We break down the two purposes of the Bill, which respond to recent decisions of the courts and impact the financial services statutory compensation bodies, the FSCS and the PPF.

On 12 May 2021, the Compensation (London Capital & Finance plc and Fraud Compensation Fund) Bill 2021-22 (the “Bill”) was introduced to Parliament. The purpose of the Bill is twofold:

  • First to provide for establishment of a compensation scheme for customers of London Capital & Finance plc (“LCF” and the “Compensation Scheme”)
  • Second to make changes to the Pensions Act 2004 (the “Pensions Act”) to allow for loans to be made to the Board of the Pension Protection Fund (“PPF”) for the purpose of its fraud compensation functions (“Loans to the PPF Board”).

Compensation Scheme

Background

LCF, an FCA authorised firm, issued unregulated non-transferable securities, known as “mini-bonds”, to some 11,625 investors with a value of £237 million. The funds received from investors were speculatively invested in a number of underlying business that had connections to LCF. When LCF subsequently went into administration in January 2019, investors lost most of their investment.

In March 2021, following a judicial review application by the investors, the High Court held that the mini-bonds purchased from LCF were not transferable securities and as a result most investors were not eligible for Financial Services Compensation Scheme (“FSCS”) protection.

Following on from the publication of Dame Elizabeth Gloster’s report (the “Gloster Report”) into the FCA’s regulation of LCF, HM Treasury announced in a statement in April 2021 that “due to the unique and exceptional nature of the situation…the government will establish a scheme that provides up to a maximum of £68,000”.

Contents of the Bill

The Bill as drafted will allow HM Treasury to incur expenditure by establishing a compensation scheme for customers of LCF who have been affected by the circumstances identified in the Gloster Report. In conjunction, Part 15A of the Financial Services and Markets Act 2000 (“FSMA”) will be used to require the FSCS to administer the compensation scheme on behalf of and at the direction of HM Treasury.

When the FSCS is required to administer a compensation scheme under Part 15A FSMA, the FCA may use its powers under section 224F(5) FSMA to make rules in relation to that scheme. Ordinarily, under section 138I FSMA, the FCA is required to undertake a full public consultation and impact assessment before making any such rules. However, the Bill disapplies section 138I, removing the requirement on the FCA to undertake public consultation.

Loans to the PPF Board

Background

The High Court confirmed in the case of Board of the Pension Protection Fund v Dalriada Trustees Ltd that members of certain types of pension scams that relate to pensions liberation are eligible for compensation from the Fraud Compensation Fund (“FCF”).

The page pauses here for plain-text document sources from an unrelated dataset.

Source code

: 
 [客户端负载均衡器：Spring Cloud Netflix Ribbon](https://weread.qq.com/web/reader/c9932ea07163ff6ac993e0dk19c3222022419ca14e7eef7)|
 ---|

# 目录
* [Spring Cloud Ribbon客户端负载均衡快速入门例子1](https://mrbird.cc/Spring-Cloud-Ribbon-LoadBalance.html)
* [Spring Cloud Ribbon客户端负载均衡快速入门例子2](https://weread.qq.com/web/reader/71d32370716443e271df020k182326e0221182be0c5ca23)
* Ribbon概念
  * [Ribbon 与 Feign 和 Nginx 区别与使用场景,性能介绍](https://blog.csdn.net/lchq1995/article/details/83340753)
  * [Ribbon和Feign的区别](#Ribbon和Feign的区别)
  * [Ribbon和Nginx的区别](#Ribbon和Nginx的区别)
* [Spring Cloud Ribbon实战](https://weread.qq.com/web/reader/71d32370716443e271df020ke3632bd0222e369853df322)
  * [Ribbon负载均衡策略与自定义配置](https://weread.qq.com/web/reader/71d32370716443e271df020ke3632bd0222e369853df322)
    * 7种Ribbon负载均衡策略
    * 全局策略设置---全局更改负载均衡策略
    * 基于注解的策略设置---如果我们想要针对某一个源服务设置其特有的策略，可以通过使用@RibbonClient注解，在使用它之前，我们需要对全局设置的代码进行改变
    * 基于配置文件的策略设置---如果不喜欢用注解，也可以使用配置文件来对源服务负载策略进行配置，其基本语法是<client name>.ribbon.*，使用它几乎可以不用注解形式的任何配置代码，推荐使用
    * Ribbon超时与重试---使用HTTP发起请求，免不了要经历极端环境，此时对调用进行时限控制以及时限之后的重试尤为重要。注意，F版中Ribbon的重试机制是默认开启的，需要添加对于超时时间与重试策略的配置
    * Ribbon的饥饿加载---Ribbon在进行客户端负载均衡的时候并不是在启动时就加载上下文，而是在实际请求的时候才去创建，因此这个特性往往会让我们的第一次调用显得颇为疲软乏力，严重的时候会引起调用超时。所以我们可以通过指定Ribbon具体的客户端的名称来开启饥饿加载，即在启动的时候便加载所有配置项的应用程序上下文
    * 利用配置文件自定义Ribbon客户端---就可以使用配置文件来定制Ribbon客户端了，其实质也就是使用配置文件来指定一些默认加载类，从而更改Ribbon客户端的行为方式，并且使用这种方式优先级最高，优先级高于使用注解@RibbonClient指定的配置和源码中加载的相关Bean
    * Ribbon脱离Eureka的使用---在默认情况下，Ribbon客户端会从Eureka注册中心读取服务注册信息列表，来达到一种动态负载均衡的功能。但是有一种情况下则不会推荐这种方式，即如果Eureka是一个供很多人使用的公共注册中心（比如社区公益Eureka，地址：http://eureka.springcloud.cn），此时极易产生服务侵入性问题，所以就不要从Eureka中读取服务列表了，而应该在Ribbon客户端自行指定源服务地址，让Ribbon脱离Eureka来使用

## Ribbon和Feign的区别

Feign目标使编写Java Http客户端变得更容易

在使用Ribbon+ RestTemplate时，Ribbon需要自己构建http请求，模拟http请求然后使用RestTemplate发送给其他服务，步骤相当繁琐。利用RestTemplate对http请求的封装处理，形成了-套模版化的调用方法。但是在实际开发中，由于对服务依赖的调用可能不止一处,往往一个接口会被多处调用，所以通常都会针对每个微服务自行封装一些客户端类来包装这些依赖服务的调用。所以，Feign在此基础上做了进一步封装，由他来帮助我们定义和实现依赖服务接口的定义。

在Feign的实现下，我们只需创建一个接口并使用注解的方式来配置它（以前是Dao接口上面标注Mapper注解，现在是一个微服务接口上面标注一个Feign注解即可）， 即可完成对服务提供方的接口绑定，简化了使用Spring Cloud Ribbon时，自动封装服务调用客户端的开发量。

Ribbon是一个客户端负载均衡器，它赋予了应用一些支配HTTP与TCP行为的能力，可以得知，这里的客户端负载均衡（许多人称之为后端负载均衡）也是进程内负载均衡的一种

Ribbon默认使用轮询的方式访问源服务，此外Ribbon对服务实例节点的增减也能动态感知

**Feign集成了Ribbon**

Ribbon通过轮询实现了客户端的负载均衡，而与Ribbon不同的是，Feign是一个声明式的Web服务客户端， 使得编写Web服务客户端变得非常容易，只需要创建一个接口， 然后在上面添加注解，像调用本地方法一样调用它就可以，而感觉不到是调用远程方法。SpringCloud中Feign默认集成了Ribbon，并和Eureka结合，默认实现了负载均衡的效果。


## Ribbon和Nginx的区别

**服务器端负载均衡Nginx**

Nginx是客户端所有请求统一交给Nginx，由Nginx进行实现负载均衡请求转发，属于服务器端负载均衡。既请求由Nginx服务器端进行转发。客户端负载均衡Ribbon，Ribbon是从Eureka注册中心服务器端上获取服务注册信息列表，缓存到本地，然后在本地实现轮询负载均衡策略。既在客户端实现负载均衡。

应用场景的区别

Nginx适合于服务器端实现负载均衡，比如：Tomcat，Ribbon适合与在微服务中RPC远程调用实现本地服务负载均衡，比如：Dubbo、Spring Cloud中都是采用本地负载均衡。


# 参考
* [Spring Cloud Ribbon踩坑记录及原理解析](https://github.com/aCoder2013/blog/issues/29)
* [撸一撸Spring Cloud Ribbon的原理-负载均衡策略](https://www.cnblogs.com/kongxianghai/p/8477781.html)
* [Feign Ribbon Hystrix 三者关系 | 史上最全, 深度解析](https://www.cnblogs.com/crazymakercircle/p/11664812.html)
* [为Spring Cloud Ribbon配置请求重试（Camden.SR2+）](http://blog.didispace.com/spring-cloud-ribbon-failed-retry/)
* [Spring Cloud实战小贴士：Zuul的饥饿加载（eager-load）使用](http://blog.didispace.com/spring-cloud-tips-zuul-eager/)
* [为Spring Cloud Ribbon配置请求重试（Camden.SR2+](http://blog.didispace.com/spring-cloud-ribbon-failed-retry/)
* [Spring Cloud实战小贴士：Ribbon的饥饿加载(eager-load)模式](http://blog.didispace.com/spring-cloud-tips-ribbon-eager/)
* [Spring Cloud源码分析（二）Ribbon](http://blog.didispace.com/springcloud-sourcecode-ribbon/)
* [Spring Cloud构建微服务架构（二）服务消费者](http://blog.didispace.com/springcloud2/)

As a result of this decision, the PPF has estimated that there will be compensation in the region of £350 million payable. Even with its expected future levy income, the PPF will have underfunded liabilities of between £200 million to £250 million.

Contents of the Bill

The Bill creates a new section 115A of the Pensions Act 2004, which allows the Secretary of State to make a loan to the PPF for the purposes of exercising its functions. The loan will be made on terms that the Secretary of State determines.

Section 115 of the Pensions Act is amended so that the borrowing cap referred to only applies to loans granted under that section and not to loans issued under section 115A.

Finally, section 188(1) of the Pensions Act is amended so that the contents of the FCF include money borrowed under section 115A and the repayment of that money to the Secretary of State is included as a permitted payment from the fund.

Next steps

The Bill is had its first reading in the House of Commons on 12 May 2021. The date of its second reading is still to be announced.